As addressed in the present study, clinicians frequently question: “What is the risk of a seizure occurring during wakefulness in epilepsy patients whose seizures occur exclusively during the night?” and also “Which variables, if any, may put this group of patients more at risk to have a seizure during wakefulness?” Risk factors often considered include type of seizure (generalized versus partial); duration of epilepsy; frequency of the seizures; age of the patient; and gradual or sudden antiepileptic drug (AED) withdrawal. Yet because little is known about these risk factors, important treatment controversies are associated with pure sleep epilepsies, for example, issues pertaining to the need for AEDS and when, and if, to discontinue their use. Furthermore, lack of reliable data regarding the risk of daytime seizure affects social concerns, such as driving, employment, and other quality-of-life issues.

The study by D'Alessandro et al. was designed for the clinician approaching a patient with seizures that occur exclusively during sleep. It is a prospective study with a sample population larger than those in the previous two retrospective studies (4,6) on pure sleep epilepsy and is an unbiased study, enrolling consecutive patients who were treated in 11 of 19 public neurologic clinics of the Emilia Romagna Region of northeast Italy. The inclusion criteria were at least two separate and unprovoked seizures during sleep and at least one within 2 years of study enrollment—a group of patients who, for the most part, have a mild form of epilepsy. An eyewitness account of at least one seizure was necessary. Patients were followed up every 6 months or until a seizure during wakefulness was witnessed. Standard EEG and EEG after sleep deprivation were performed. In a few patients, EEG was done during sleep.

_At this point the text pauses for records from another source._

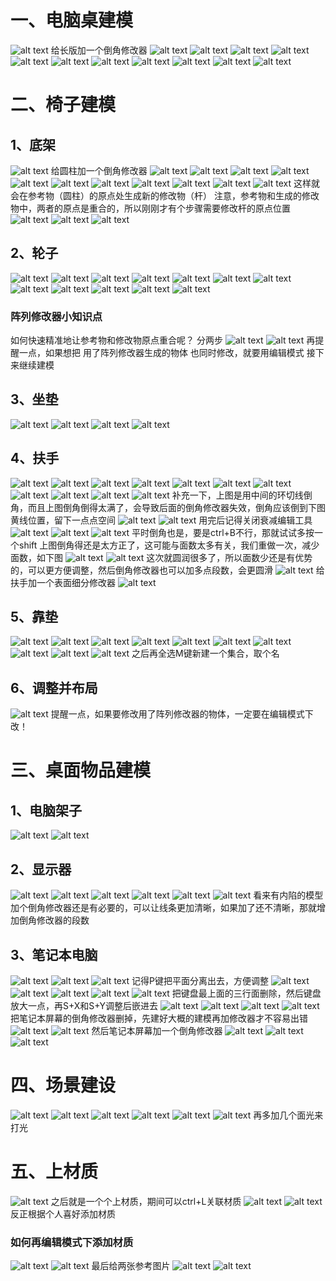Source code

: # 一、电脑桌建模
![alt text](image.png)
给长版加一个倒角修改器
![alt text](image-1.png)
![alt text](image-2.png)
![alt text](image-3.png)
![alt text](image-4.png)
![alt text](image-5.png)
![alt text](image-6.png)
![alt text](image-7.png)
![alt text](image-8.png)
![alt text](image-10.png)
![alt text](image-11.png)
![alt text](image-12.png)
# 二、椅子建模
## 1、底架
![alt text](image-13.png)
给圆柱加一个倒角修改器
![alt text](image-14.png)
![alt text](image-15.png)
![alt text](image-16.png)
![alt text](image-17.png)
![alt text](image-18.png)
![alt text](image-19.png)
![alt text](image-20.png)
![alt text](image-21.png)
![alt text](image-22.png)
![alt text](image-23.png)
![alt text](image-24.png)
这样就会在参考物（圆柱）的原点处生成新的修改物（杆）
注意，参考物和生成的修改物中，两者的原点是重合的，所以刚刚才有个步骤需要修改杆的原点位置
![alt text](image-25.png)
![alt text](image-26.png)
![alt text](image-27.png)
## 2、轮子
![alt text](image-28.png)
![alt text](image-29.png)
![alt text](image-30.png)
![alt text](image-31.png)
![alt text](image-32.png)
![alt text](image-33.png)
![alt text](image-34.png)
![alt text](image-35.png)
![alt text](image-36.png)
![alt text](image-37.png)
![alt text](image-38.png)
![alt text](image-39.png)
### 阵列修改器小知识点
如何快速精准地让参考物和修改物原点重合呢？
分两步
![alt text](image-40.png)
![alt text](image-42.png)
再提醒一点，如果想把 用了阵列修改器生成的物体 也同时修改，就要用编辑模式
接下来继续建模
## 3、坐垫
![alt text](image-43.png)
![alt text](image-44.png)
![alt text](image-45.png)
![alt text](image-48.png)
## 4、扶手
![alt text](image-46.png)
![alt text](image-47.png)
![alt text](image-50.png)
![alt text](image-51.png)
![alt text](image-52.png)
![alt text](image-53.png)
![alt text](image-54.png)
![alt text](image-55.png)
![alt text](image-56.png)
![alt text](image-57.png)
![alt text](image-58.png)
补充一下，上图是用中间的环切线倒角，而且上图倒角倒得太满了，会导致后面的倒角修改器失效，倒角应该倒到下图黄线位置，留下一点点空间
![alt text](image-60.png)
![alt text](image-59.png)
用完后记得关闭衰减编辑工具
![alt text](image-61.png)
![alt text](image-62.png)
![alt text](image-63.png)
平时倒角也是，要是ctrl+B不行，那就试试多按一个shift
上图倒角得还是太方正了，这可能与面数太多有关，我们重做一次，减少面数，如下图
![alt text](image-64.png)
![alt text](image-66.png)
这次就圆润很多了，所以面数少还是有优势的，可以更方便调整，然后倒角修改器也可以加多点段数，会更圆滑
![alt text](image-67.png)
给扶手加一个表面细分修改器
![alt text](image-68.png)
## 5、靠垫
![alt text](image-69.png)
![alt text](image-70.png)
![alt text](image-71.png)
![alt text](image-72.png)
![alt text](image-73.png)
![alt text](image-74.png)
![alt text](image-75.png)
![alt text](image-76.png)
![alt text](image-77.png)
![alt text](image-78.png)
之后再全选M键新建一个集合，取个名
## 6、调整并布局
![alt text](image-81.png)
提醒一点，如果要修改用了阵列修改器的物体，一定要在编辑模式下改！
# 三、桌面物品建模
## 1、电脑架子
![alt text](image-82.png)
![alt text](image-83.png)
## 2、显示器
![alt text](image-84.png)
![alt text](image-85.png)
![alt text](image-86.png)
![alt text](image-87.png)
![alt text](image-88.png)
![alt text](image-89.png)
看来有内陷的模型加个倒角修改器还是有必要的，可以让线条更加清晰，如果加了还不清晰，那就增加倒角修改器的段数
## 3、笔记本电脑
![alt text](image-90.png)
![alt text](image-91.png)
![alt text](image-92.png)
记得P键把平面分离出去，方便调整
![alt text](image-94.png)
![alt text](image-95.png)
![alt text](image-96.png)
![alt text](image-97.png)
![alt text](image-98.png)
把键盘最上面的三行面删除，然后键盘放大一点，再S+X和S+Y调整后嵌进去
![alt text](image-100.png)
![alt text](image-101.png)
![alt text](image-102.png)
![alt text](image-103.png)
把笔记本屏幕的倒角修改器删掉，先建好大概的建模再加修改器才不容易出错
![alt text](image-104.png)
![alt text](image-105.png)
然后笔记本屏幕加一个倒角修改器
![alt text](image-106.png)
![alt text](image-107.png)
![alt text](image-108.png)
# 四、场景建设
![alt text](image-109.png)
![alt text](image-110.png)
![alt text](image-111.png)
![alt text](image-112.png)
![alt text](image-113.png)
![alt text](image-114.png)
再多加几个面光来打光
# 五、上材质
![alt text](image-115.png)
之后就是一个个上材质，期间可以ctrl+L关联材质
![alt text](image-116.png)
![alt text](image-119.png)
反正根据个人喜好添加材质
### 如何再编辑模式下添加材质
![alt text](image-120.png)
![alt text](image-121.png)
最后给两张参考图片
![alt text](办公桌-1.png)
![alt text](【Blender小案例】.png)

Results showed 85% (n = 137) of patients had generalized tonic–clonic seizures, and 42 of these had focal discharge on EEG, raising the possibility of a focal origin for the seizure. Twenty-four patients had partial seizures; however, if a focal onset was missed, and the seizure was secondarily generalized, then it was counted as a generalized seizure. Overall, the risk of a seizure to occur during wakefulness was 13%. After 2 years, 78% of patients were seizure free. A poor prognosis was correlated with a higher frequency of seizures before inclusion in the study and with the sudden discontinuation of AEDS. In three previous studies, using similar methods and inclusion criteria (i.e., mild epilepsy), the risk of a seizure occurring during wakefulness was 19% (4), 11% (4), and 19% (5)—results somewhat similar to those found in the D Alessandro et al. study. However, the previous studies were less reliable because of their retrospective nature and small sample sizes. In one of these studies (5), two additional poor prognostic variables were suggested: partial seizures with or without generalization and duration of epilepsy.

A clear limitation to the study by D'Alessandro et al. is the lack of video-EEG polysomnography (PSG), a technique that is not typically accessible to the general clinician and is primarily available only in epilepsy referral centers. To date, most studies using video-EEG PSG to record seizures in the 24-hour sleep–wake cycle do so with patients whose seizures occur during wakefulness, sleep, or both wakefulness and sleep—but not exclusively during sleep. This is the first prospective study to evaluate the risk of seizures during wakefulness in pure sleep epilepsy and provides preliminary data actually applicable to general clinical practice. Future prospective studies are needed. More importantly, the technique of video-EEG PSG must be used and studied in the mild-to-refractory pure sleep epilepsies and nocturnal epileptic syndromes with both pediatric and adult populations. From the data presented by D'Alessandro et al., it may be possible to speculate that the refractory seizure population (i.e., those patients with higher seizure frequency during sleep) may have a higher risk for a seizure during wakefulness. Other issues pertaining to pure sleep epilepsy that should be examined include partial versus generalized epilepsy, temporal versus frontal lobe epilepsy, and coincidence of sleep disorders, particularly sleep apnea and restless legs syndrome. Finally, research in the area of pure sleep epilepsy must examine the question of why seizures are preferentially facilitated by sleep.